**Task input:**
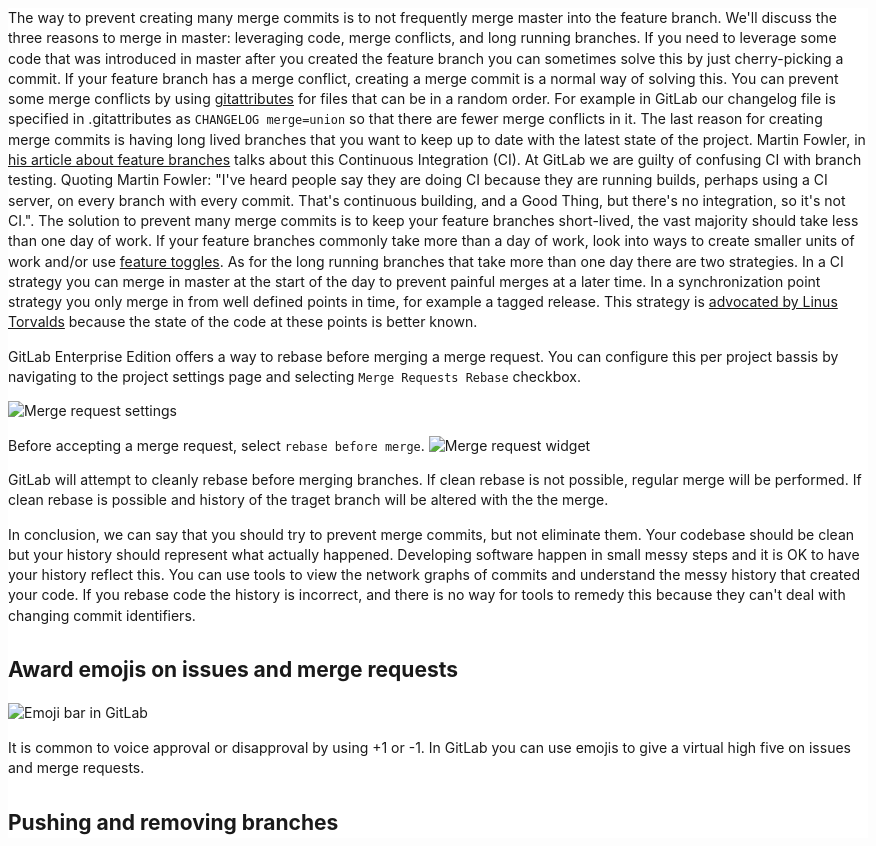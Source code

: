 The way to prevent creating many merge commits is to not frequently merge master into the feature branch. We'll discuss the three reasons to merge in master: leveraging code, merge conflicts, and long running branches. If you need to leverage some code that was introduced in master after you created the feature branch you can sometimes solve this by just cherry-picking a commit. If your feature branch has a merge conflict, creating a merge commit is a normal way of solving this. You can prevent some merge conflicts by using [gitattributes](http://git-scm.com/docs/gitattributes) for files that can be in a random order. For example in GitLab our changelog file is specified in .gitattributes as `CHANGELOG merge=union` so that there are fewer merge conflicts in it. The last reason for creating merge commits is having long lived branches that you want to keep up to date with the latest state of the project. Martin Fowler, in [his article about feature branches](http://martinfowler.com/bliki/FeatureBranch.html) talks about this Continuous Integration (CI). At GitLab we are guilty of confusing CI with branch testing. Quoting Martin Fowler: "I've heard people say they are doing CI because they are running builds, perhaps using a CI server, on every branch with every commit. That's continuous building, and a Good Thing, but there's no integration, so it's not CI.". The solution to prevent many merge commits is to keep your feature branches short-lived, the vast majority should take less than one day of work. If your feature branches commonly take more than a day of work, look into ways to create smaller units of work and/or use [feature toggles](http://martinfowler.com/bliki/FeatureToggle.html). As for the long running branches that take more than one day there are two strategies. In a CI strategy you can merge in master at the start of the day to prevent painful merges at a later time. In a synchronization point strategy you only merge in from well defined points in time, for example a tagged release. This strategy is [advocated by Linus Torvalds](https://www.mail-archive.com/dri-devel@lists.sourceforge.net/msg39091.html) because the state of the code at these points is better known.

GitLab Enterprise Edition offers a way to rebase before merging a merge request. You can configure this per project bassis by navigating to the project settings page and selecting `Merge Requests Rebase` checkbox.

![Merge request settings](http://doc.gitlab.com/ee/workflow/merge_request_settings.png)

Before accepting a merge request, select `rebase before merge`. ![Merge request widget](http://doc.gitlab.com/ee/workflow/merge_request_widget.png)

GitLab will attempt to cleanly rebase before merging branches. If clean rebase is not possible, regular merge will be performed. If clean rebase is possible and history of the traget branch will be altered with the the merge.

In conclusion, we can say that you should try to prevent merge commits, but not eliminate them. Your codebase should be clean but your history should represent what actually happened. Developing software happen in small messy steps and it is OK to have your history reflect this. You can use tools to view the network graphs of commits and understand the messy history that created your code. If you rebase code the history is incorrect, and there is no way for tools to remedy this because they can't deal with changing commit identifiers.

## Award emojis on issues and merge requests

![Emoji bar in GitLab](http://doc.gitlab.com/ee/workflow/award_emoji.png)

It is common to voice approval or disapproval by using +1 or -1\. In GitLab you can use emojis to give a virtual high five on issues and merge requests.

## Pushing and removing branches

==

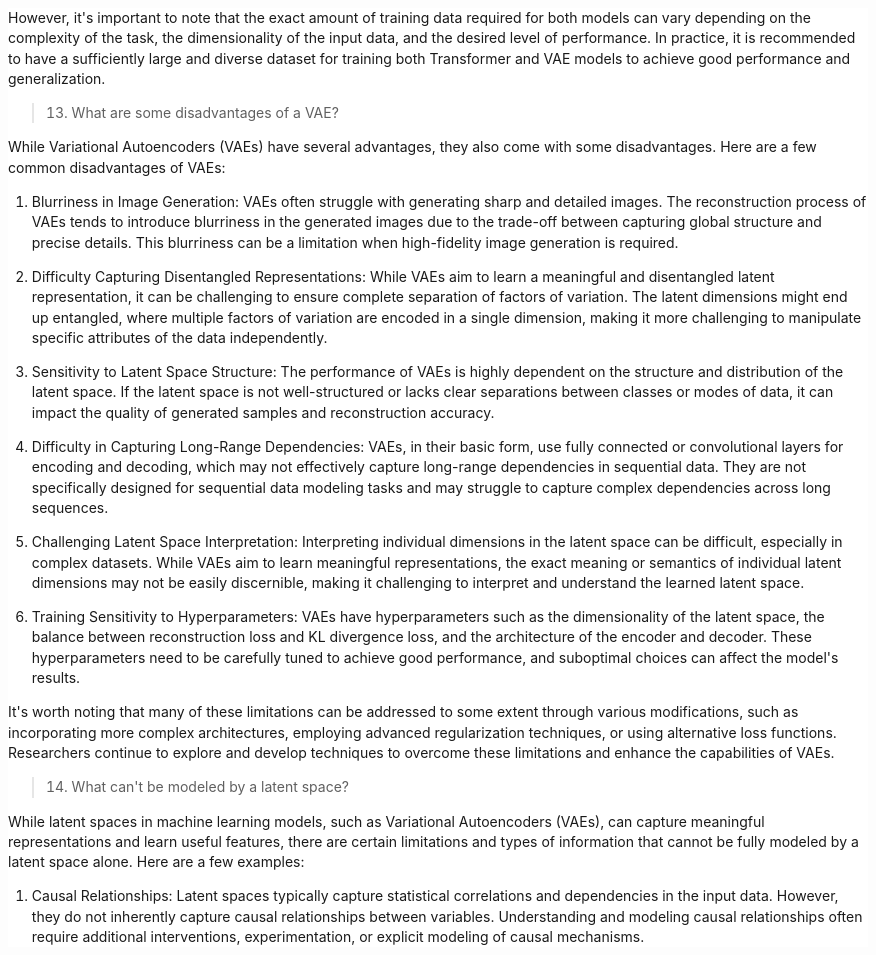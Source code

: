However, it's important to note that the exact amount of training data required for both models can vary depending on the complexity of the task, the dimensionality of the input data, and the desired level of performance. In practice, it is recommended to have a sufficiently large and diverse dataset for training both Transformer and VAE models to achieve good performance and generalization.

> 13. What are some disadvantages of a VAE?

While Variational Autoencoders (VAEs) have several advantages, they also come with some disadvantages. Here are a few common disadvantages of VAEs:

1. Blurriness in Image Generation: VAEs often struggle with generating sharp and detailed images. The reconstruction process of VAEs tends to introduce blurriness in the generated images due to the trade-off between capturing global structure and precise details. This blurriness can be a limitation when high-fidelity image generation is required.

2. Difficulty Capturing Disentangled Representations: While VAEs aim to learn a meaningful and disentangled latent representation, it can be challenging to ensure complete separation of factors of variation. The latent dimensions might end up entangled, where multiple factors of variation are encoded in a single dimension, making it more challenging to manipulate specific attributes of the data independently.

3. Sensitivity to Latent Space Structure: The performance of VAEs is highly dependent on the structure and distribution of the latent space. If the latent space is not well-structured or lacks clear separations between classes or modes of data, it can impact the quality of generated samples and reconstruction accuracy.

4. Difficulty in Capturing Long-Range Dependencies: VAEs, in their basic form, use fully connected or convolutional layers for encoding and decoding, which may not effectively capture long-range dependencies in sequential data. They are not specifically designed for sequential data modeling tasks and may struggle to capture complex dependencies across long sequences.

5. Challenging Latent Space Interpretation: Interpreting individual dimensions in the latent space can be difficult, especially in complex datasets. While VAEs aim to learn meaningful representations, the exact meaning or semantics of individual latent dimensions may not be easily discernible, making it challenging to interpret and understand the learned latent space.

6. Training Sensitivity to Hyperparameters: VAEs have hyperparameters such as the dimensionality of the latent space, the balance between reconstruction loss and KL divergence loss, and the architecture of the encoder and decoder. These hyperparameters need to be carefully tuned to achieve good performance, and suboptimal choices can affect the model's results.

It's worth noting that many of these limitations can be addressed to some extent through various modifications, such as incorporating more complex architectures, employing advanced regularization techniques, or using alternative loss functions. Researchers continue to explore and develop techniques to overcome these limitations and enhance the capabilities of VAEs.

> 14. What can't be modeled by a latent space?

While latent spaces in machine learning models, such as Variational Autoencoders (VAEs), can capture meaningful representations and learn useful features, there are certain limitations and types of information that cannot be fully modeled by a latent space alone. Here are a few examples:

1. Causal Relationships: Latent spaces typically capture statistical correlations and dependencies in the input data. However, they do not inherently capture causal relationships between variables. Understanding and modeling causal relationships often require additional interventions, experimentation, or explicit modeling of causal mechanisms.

---

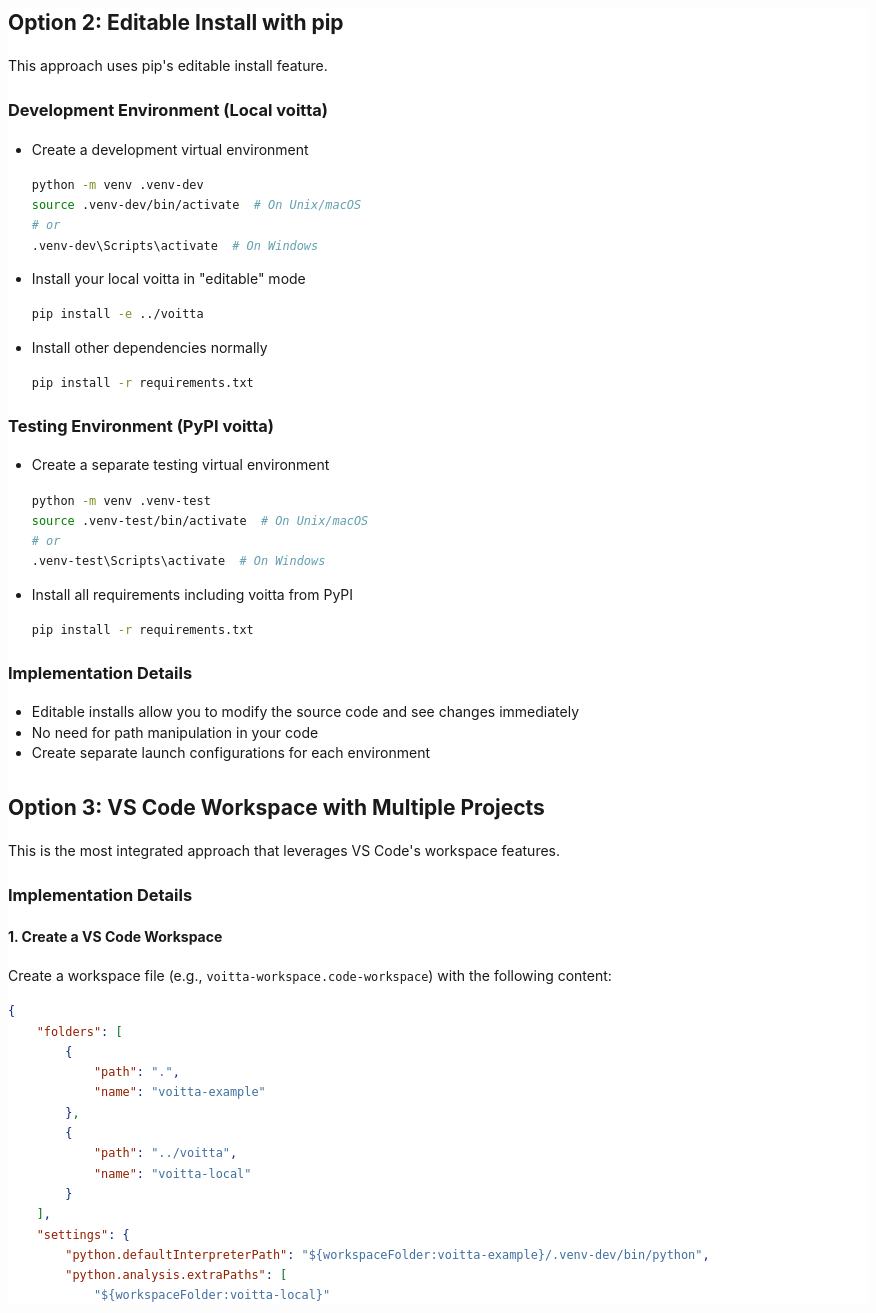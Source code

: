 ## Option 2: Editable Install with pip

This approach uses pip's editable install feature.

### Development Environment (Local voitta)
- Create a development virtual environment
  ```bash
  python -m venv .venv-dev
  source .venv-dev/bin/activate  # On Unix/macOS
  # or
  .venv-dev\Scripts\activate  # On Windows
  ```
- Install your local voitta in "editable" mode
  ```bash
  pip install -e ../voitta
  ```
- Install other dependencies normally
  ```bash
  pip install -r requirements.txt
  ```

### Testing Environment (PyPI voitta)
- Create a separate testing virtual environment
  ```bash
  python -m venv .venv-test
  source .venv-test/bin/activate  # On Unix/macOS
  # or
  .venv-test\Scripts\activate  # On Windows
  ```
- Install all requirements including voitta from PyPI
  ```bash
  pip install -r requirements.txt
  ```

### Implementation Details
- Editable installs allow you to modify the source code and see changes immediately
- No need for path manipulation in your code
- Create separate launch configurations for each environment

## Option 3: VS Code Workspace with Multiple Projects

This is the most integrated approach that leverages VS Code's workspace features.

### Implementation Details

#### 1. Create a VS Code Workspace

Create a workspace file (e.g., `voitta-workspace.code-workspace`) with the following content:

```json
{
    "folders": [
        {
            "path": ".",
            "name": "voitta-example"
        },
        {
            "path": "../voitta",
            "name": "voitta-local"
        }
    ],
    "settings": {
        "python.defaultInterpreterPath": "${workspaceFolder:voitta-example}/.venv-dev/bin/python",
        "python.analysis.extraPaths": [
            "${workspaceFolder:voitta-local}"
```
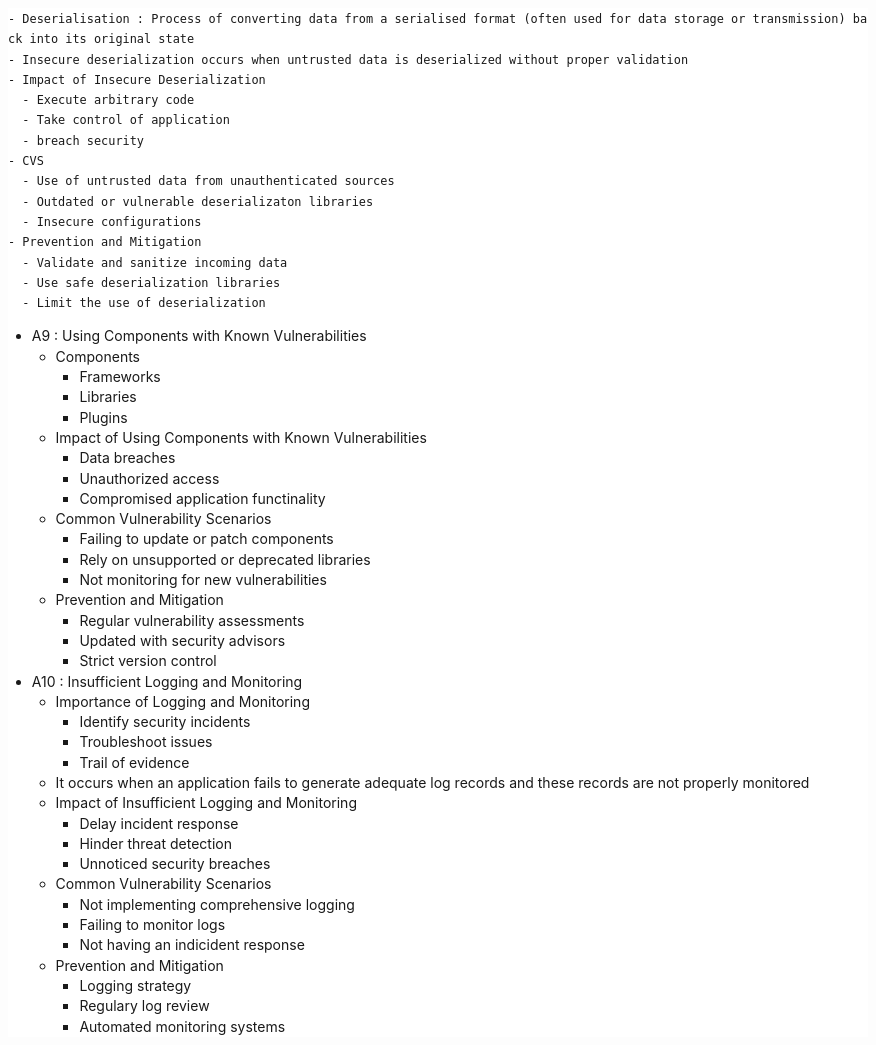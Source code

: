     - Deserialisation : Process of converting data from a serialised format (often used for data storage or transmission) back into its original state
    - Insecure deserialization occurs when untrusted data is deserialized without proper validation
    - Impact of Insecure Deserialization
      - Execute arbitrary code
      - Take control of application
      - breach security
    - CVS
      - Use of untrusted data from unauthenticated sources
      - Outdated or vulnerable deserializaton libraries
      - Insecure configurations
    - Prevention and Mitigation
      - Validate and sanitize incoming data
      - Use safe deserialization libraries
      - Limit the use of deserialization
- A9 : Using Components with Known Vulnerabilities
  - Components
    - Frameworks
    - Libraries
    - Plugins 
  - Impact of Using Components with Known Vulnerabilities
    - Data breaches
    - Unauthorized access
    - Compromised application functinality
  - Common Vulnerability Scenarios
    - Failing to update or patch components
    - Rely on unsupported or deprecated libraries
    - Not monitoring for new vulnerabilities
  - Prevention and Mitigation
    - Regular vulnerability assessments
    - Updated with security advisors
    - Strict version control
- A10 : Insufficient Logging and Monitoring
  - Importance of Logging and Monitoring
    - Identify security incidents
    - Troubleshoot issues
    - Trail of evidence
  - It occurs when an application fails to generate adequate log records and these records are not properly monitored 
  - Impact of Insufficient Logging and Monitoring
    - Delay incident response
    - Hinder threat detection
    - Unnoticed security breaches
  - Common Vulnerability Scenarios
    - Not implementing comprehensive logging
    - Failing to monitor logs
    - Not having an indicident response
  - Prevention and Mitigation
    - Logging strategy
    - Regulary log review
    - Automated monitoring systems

**Aim of the task:** Where a line of the data holds "name", show that line.

**Task output:**
            "name": "voitta-example"
            "name": "voitta-local"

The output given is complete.